Who doesn’t have eggs in their fridge? I bet most of you do. Egg is a very common staple food item in everybody’s home. It’s very easy to keep, doesn’t cost much, and provide great nutrition. Eggs also contain protein, fat and numerous nutrients including vitamin A and E, iron and calcium.
This super nutrition is extremely versatile when it comes to cooking it in healthy ways but we always need to make sure that eggs we choose are fresh without cracks or any odor. Eating eggs can also help you lose weight because they contain just 75 calories but 7 grams of protein each, simultaneously satisfying and satiating hunger.
Eggs are mostly used for breakfast so here is the variety of healthy options to cook eggs. Get ready for the egg-ceptional breakfast:
Measure one tablespoon of milk for each egg you’ll be using and whisk them together, add a sprinkle of salt and pepper as per your taste. Heat two teaspoons of butter or oil at medium heat and pour in the eggs. Don’t stir the eggs.
Create a more elaborate meal by adding chopped vegetables, cheese or meat to your scrambles. You can serve them alongside toasted bread or fresh fruit. Eggs cook quickly on the stove, so monitor them constantly as you are scrambling them.

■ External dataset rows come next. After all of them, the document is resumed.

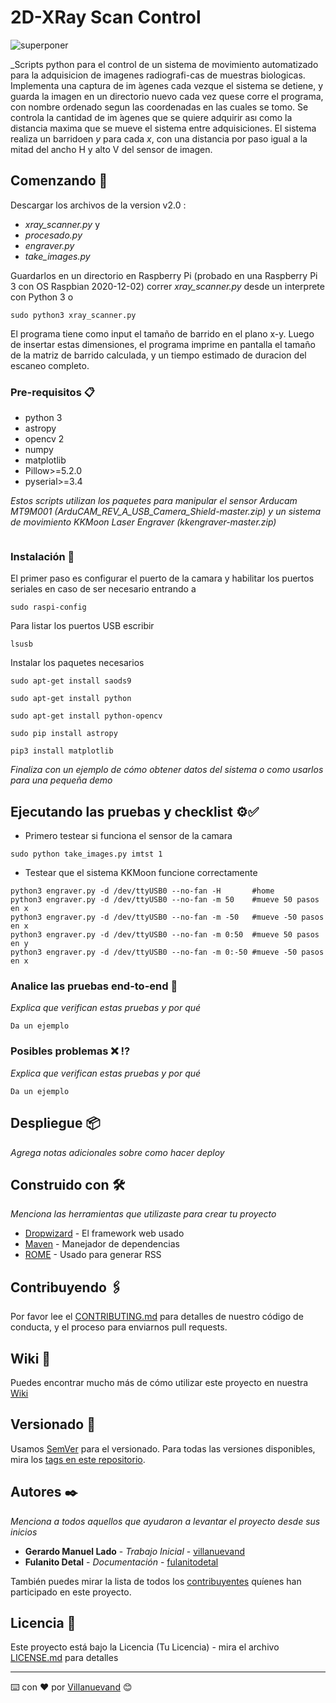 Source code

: # 2D-XRay Scan Control

![superponer](https://user-images.githubusercontent.com/77543157/135559269-e34afabd-3760-43ed-93ca-e18cb184d90e.jpg)

_Scripts python para el control de un sistema de movimiento automatizado para la adquisicion de imagenes radiografi-cas de muestras biologicas.
Implementa una captura de im ́agenes cada vezque el sistema se detiene, y guarda la imagen en un directorio nuevo cada vez quese corre el programa, con nombre ordenado segun las coordenadas en las cuales se tomo. Se controla la cantidad de im ́agenes que se quiere adquirir ası como la distancia maxima que se mueve el sistema entre adquisiciones. El sistema realiza un barridoen *y* para cada *x*, con una distancia por paso igual a la mitad del ancho H y alto V del sensor de imagen. 

## Comenzando 🚀

Descargar los archivos de la version v2.0 : 
* *xray_scanner.py* y 
* *procesado.py*
* *engraver.py*
* *take_images.py*

Guardarlos en un directorio en Raspberry Pi (probado en una Raspberry Pi 3 con OS Raspbian 2020-12-02)
correr *xray_scanner.py* desde un interprete con Python 3 o 
```
sudo python3 xray_scanner.py
```
El programa tiene como input el tamaño de barrido en el plano x-y. Luego de insertar estas dimensiones, el programa imprime en pantalla el tamaño de la matriz de barrido calculada, y un tiempo estimado de duracion del escaneo completo.



### Pre-requisitos 📋
* python 3
* astropy
* opencv 2
* numpy
* matplotlib
* Pillow>=5.2.0
* pyserial>=3.4

_Estos scripts utilizan los paquetes para manipular el sensor Arducam MT9M001 (ArduCAM_REV_A_USB_Camera_Shield-master.zip)
y un sistema de movimiento KKMoon Laser Engraver (kkengraver-master.zip)_
```
```

### Instalación 🔧



El primer paso es configurar el puerto de la camara y habilitar los puertos seriales en caso de ser necesario entrando a 

```
sudo raspi-config
```

Para listar los puertos USB escribir

```
lsusb
```

Instalar los paquetes necesarios

```
sudo apt-get install saods9

sudo apt-get install python

sudo apt-get install python-opencv

sudo pip install astropy

pip3 install matplotlib
```

_Finaliza con un ejemplo de cómo obtener datos del sistema o como usarlos para una pequeña demo_

## Ejecutando las pruebas y checklist ⚙️✅

* Primero testear si funciona el sensor de la camara
```
sudo python take_images.py imtst 1
```
* Testear que el sistema KKMoon funcione correctamente
```
python3 engraver.py -d /dev/ttyUSB0 --no-fan -H       #home
python3 engraver.py -d /dev/ttyUSB0 --no-fan -m 50    #mueve 50 pasos en x
python3 engraver.py -d /dev/ttyUSB0 --no-fan -m -50   #mueve -50 pasos en x
python3 engraver.py -d /dev/ttyUSB0 --no-fan -m 0:50  #mueve 50 pasos en y
python3 engraver.py -d /dev/ttyUSB0 --no-fan -m 0:-50 #mueve -50 pasos en x
```

### Analice las pruebas end-to-end 🔩

_Explica que verifican estas pruebas y por qué_

```
Da un ejemplo
```
 
### Posibles problemas ❌ ⁉️ 

_Explica que verifican estas pruebas y por qué_

```
Da un ejemplo
```

## Despliegue 📦

_Agrega notas adicionales sobre como hacer deploy_

## Construido con 🛠️

_Menciona las herramientas que utilizaste para crear tu proyecto_

* [Dropwizard](http://www.dropwizard.io/1.0.2/docs/) - El framework web usado
* [Maven](https://maven.apache.org/) - Manejador de dependencias
* [ROME](https://rometools.github.io/rome/) - Usado para generar RSS

## Contribuyendo 🖇️

Por favor lee el [CONTRIBUTING.md](https://gist.github.com/villanuevand/xxxxxx) para detalles de nuestro código de conducta, y el proceso para enviarnos pull requests.

## Wiki 📖

Puedes encontrar mucho más de cómo utilizar este proyecto en nuestra [Wiki](https://github.com/tu/proyecto/wiki)

## Versionado 📌

Usamos [SemVer](http://semver.org/) para el versionado. Para todas las versiones disponibles, mira los [tags en este repositorio](https://github.com/tu/proyecto/tags).

## Autores ✒️

_Menciona a todos aquellos que ayudaron a levantar el proyecto desde sus inicios_

* **Gerardo Manuel Lado** - *Trabajo Inicial* - [villanuevand](https://github.com/villanuevand)
* **Fulanito Detal** - *Documentación* - [fulanitodetal](#fulanito-de-tal)

También puedes mirar la lista de todos los [contribuyentes](https://github.com/your/project/contributors) quíenes han participado en este proyecto. 

## Licencia 📄

Este proyecto está bajo la Licencia (Tu Licencia) - mira el archivo [LICENSE.md](LICENSE.md) para detalles




---
⌨️ con ❤️ por [Villanuevand](https://github.com/ManuLado/) 😊

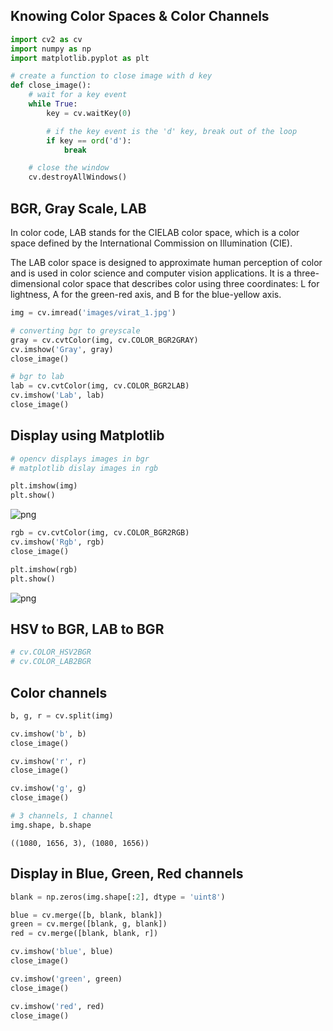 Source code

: ## Knowing Color Spaces & Color Channels


```python
import cv2 as cv
import numpy as np
import matplotlib.pyplot as plt
```


```python
# create a function to close image with d key
def close_image():
    # wait for a key event
    while True:
        key = cv.waitKey(0)

        # if the key event is the 'd' key, break out of the loop
        if key == ord('d'):
            break

    # close the window
    cv.destroyAllWindows()
```

## BGR, Gray Scale, LAB

In color code, LAB stands for the CIELAB color space, which is a color space defined by the International Commission on Illumination (CIE).

The LAB color space is designed to approximate human perception of color and is used in color science and computer vision applications. It is a three-dimensional color space that describes color using three coordinates: L for lightness, A for the green-red axis, and B for the blue-yellow axis.


```python
img = cv.imread('images/virat_1.jpg')

# converting bgr to greyscale
gray = cv.cvtColor(img, cv.COLOR_BGR2GRAY)
cv.imshow('Gray', gray)
close_image()
```


```python
# bgr to lab 
lab = cv.cvtColor(img, cv.COLOR_BGR2LAB)
cv.imshow('Lab', lab)
close_image()
```

## Display using Matplotlib


```python
# opencv displays images in bgr
# matplotlib dislay images in rgb
```


```python
plt.imshow(img)
plt.show()
```


    
![png](output_9_0.png)
    



```python
rgb = cv.cvtColor(img, cv.COLOR_BGR2RGB)
cv.imshow('Rgb', rgb)
close_image()
```


```python
plt.imshow(rgb)
plt.show()
```


    
![png](output_11_0.png)
    


## HSV to BGR, LAB to BGR


```python
# cv.COLOR_HSV2BGR
# cv.COLOR_LAB2BGR
```

## Color channels


```python
b, g, r = cv.split(img)
```


```python
cv.imshow('b', b)
close_image()

cv.imshow('r', r)
close_image()

cv.imshow('g', g)
close_image()
```


```python
# 3 channels, 1 channel
img.shape, b.shape
```




    ((1080, 1656, 3), (1080, 1656))



## Display in Blue, Green, Red channels


```python
blank = np.zeros(img.shape[:2], dtype = 'uint8')

blue = cv.merge([b, blank, blank])
green = cv.merge([blank, g, blank])
red = cv.merge([blank, blank, r])

cv.imshow('blue', blue)
close_image()

cv.imshow('green', green)
close_image()

cv.imshow('red', red)
close_image()
```


```python

```
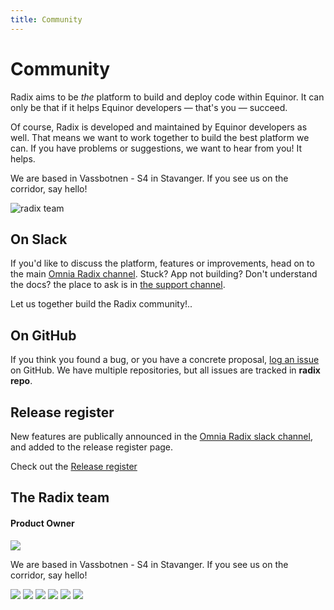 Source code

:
 ```yaml
---
title: Community
---
```


# Community

Radix aims to be _the_ platform to build and deploy code within Equinor. It can only be that if it helps Equinor developers — that's you — succeed.

Of course, Radix is developed and maintained by Equinor developers as well. That means we want to work together to build the best platform we can. If you have problems or suggestions, we want to hear from you! It helps.

We are based in Vassbotnen - S4 in Stavanger. If you see us on the corridor, say hello!  

 ![radix team](../assets/images/Toppbilde2.png)

## On Slack

If you'd like to discuss the platform, features or improvements, head on to the main [Omnia Radix channel](https://equinor.slack.com/messages/C8U7XGGAJ). Stuck? App not building? Don't understand the docs? the place to ask is in [the support channel](https://equinor.slack.com/messages/CBKM6N2JY).

Let us together build the Radix community!..

## On GitHub

If you think you found a bug, or you have a concrete proposal, [log an issue](https://github.com/equinor/radix/issues) on GitHub. We have multiple repositories, but all issues are tracked in **radix repo**. 

## Release register

New features are publically announced in the [Omnia Radix slack channel](https://equinor.slack.com/messages/C8U7XGGAJ), and added to the release register page.  

Check out the [Release register](./release/)

## The Radix team

#### Product Owner

<employee-list>
  <employee-card name="Atle Wilson" title="Product Owner" description="">
    <img src="@source/assets/images/radix-atle.jpg" />
  </employee-card>
</employee-list>

We are based in Vassbotnen - S4 in Stavanger. If you see us on the corridor, say hello!

<employee-list>
  <employee-card name="Richard Hagen" title="Developer">
    <img src="@source/assets/images/radix-richard.jpg" />
  </employee-card>
  <employee-card name="Svein-Petter Johnsen" title="Infrastructure">
    <img src="@source/assets/images/radix-svein-petter-johnsen.jpg" />
  </employee-card>
  <employee-card name="Sergey Smolnikov" title="Developer">
    <img src="@source/assets/images/radix-sergey-smolnikov.jpg" />
  </employee-card>
  <employee-card name="Nils Gustav Stråbø" title="Developer">
    <img src="@source/assets/images/radix-nils-gustav-strabo.jpg" />
  </employee-card>
  <employee-card name="Anneli Walla Aune" title="Infrastructure / Developer" description="Based in Trondheim">
    <img src="@source/assets/images/radix-anneli-aune.jpg" />
  </employee-card>
  <employee-card name="Elsa Mäyrä Irgens" title="Team Leader">
    <img src="@source/assets/images/radix-elsa-mayra-irgens.jpg" />
  </employee-card>
</employee-list>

Turn and fold gently with a wooden spoon or spatula until all the liquid is set.
Frying an egg barely needs a teaspoon of butter or oil; you just need to pre heat the pan and crack the egg and gently slip it into the pan.

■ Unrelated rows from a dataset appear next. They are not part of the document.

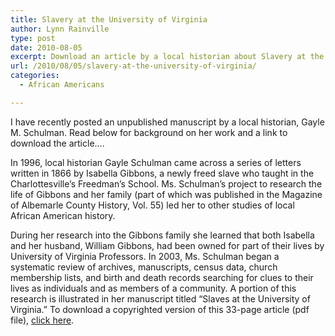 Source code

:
 ```yaml
---
title: Slavery at the University of Virginia
author: Lynn Rainville
type: post
date: 2010-08-05
excerpt: Download an article by a local historian about Slavery at the University of Virginia
url: /2010/08/05/slavery-at-the-university-of-virginia/
categories:
  - African Americans

---
```

I have recently posted an unpublished manuscript by a local historian, Gayle M. Schulman. Read below for background on her work and a link to download the article&#8230;.

In 1996, local historian Gayle Schulman came across a series of letters written in 1866 by Isabella Gibbons, a newly freed slave who taught in the Charlottesville&#8217;s Freedman&#8217;s School. Ms. Schulman&#8217;s project to research the life of Gibbons and her family (part of which was published in the Magazine of Albemarle County History, Vol. 55) led her to other studies of local African American history.

During her research into the Gibbons family she learned that both Isabella and her husband, William Gibbons, had been owned for part of their lives by University of Virginia Professors. In 2003, Ms. Schulman began a systematic review of archives, manuscripts, census data, church membership lists, and birth and death records searching for clues to their lives as individuals and as members of a community. A portion of this research is illustrated in her manuscript titled &#8220;Slaves at the University of Virginia.&#8221; To download a copyrighted version of this 33-page article (pdf file), [click here][1].

 [1]: http://www.locohistory.org/Albemarle/Slavery_at_UVA.shtml
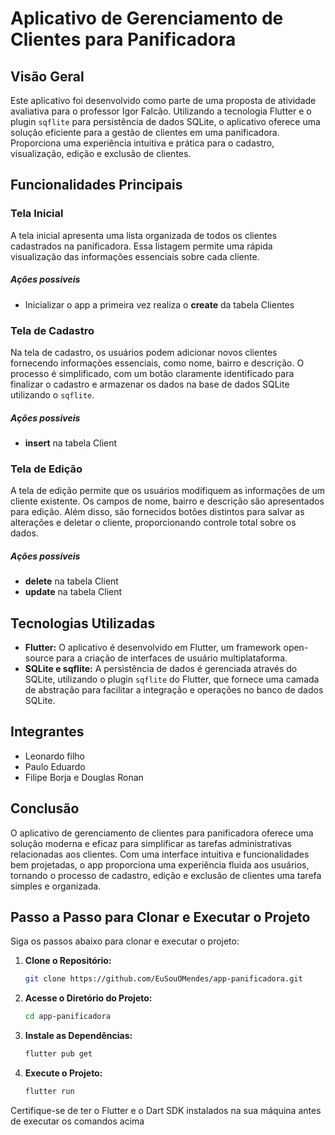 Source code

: # Aplicativo de Gerenciamento de Clientes para Panificadora

## Visão Geral

Este aplicativo foi desenvolvido como parte de uma proposta de atividade avaliativa para o professor Igor Falcão. Utilizando a tecnologia Flutter e o plugin `sqflite` para persistência de dados SQLite, o aplicativo oferece uma solução eficiente para a gestão de clientes em uma panificadora. Proporciona uma experiência intuitiva e prática para o cadastro, visualização, edição e exclusão de clientes.

## Funcionalidades Principais

### Tela Inicial

A tela inicial apresenta uma lista organizada de todos os clientes cadastrados na panificadora. Essa listagem permite uma rápida visualização das informações essenciais sobre cada cliente.

##### Ações possiveis

- Inicializar o app a primeira vez realiza o **create** da tabela Clientes

### Tela de Cadastro

Na tela de cadastro, os usuários podem adicionar novos clientes fornecendo informações essenciais, como nome, bairro e descrição. O processo é simplificado, com um botão claramente identificado para finalizar o cadastro e armazenar os dados na base de dados SQLite utilizando o `sqflite`.

##### Ações possiveis

- **insert** na tabela Client

### Tela de Edição

A tela de edição permite que os usuários modifiquem as informações de um cliente existente. Os campos de nome, bairro e descrição são apresentados para edição. Além disso, são fornecidos botões distintos para salvar as alterações e deletar o cliente, proporcionando controle total sobre os dados.

##### Ações possiveis

- **delete** na tabela Client
- **update** na tabela Client

## Tecnologias Utilizadas

- **Flutter:** O aplicativo é desenvolvido em Flutter, um framework open-source para a criação de interfaces de usuário multiplataforma.
- **SQLite e sqflite:** A persistência de dados é gerenciada através do SQLite, utilizando o plugin `sqflite` do Flutter, que fornece uma camada de abstração para facilitar a integração e operações no banco de dados SQLite.

## Integrantes

- Leonardo filho
- Paulo Eduardo
- Filipe Borja e Douglas Ronan

## Conclusão

O aplicativo de gerenciamento de clientes para panificadora oferece uma solução moderna e eficaz para simplificar as tarefas administrativas relacionadas aos clientes. Com uma interface intuitiva e funcionalidades bem projetadas, o app proporciona uma experiência fluida aos usuários, tornando o processo de cadastro, edição e exclusão de clientes uma tarefa simples e organizada.

## Passo a Passo para Clonar e Executar o Projeto

Siga os passos abaixo para clonar e executar o projeto:

1. **Clone o Repositório:**

   ```bash
   git clone https://github.com/EuSouOMendes/app-panificadora.git

   ```

2. **Acesse o Diretório do Projeto:**

   ```Bash
   cd app-panificadora
   ```

3. **Instale as Dependências:**

   ```Bash
   flutter pub get
   ```

4. **Execute o Projeto:**

   ```Bash
   flutter run
   ```

Certifique-se de ter o Flutter e o Dart SDK instalados na sua máquina antes de executar os comandos acima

Take care of the hotness of pan and reduce the heat to low right away if the egg starts sticking the pan. When the yolk should just begin to thicken, your egg is ready to come out of the pan to your stomach. It is your choose to between sunny side up or over-easy. If you like your yolk more firm, flip the egg and cook it for a bit longer.
Add salt and pepper as per your taste and enjoy your fried egg with toast or with cooked vegetables and potatoes.
Boiling eggs adds no extra fat. Boiled eggs can be used alone as a high-protein snack. They can also be transformed into mouth-watering and healthy egg salads for breakfast.
It is the simplest way to consume it as you just need to place the egg in a saucepan and cover the egg by a measurement of water in such a way that water covers the whole egg.
Place the saucepan to the stove and as soon as the water starts to boil, remove the pan from the stove and let the egg stand in the water for 2-5 minutes as it gets harder to peel the hard shell of the egg. To peel, make a crack in the shell and then roll the egg gently in your hands. As soon as you are done peeling the egg, it is ready to eat. For a healthier breakfast, you can cut the boiled egg into circle pieces and sandwich it into a toast with butter, salt and pepper.
Making omelets is super easy and one of the best ways to get creative with your egg. It can take a few times to perfect the omelet-making technique, but once you have it, it’s quick and painless.
Break the egg into a bowl; give it a whisk with fork, heat a non-stick pan and pour beaten egg in the pan and you can add whatever healthy toppings that suit your taste. Some possibilities include fresh mushrooms, spinach, sausages, peppers, onions, olives and cheddar cheese.
Pancake and Nutella! Who doesn’t love this mouth-watering breakfast? You just need to take a bowl, whisk together eggs, milk, sugar and flour and pour it into a non-stick pan trying to make a thin crepe out of it and take it off when both the surface starts to show brown color.
Kids love pancakes with either Nutella or Hershey’s chocolate syrup. You can also roll strawberries or bananas into the pancake and enjoy the healthy meal.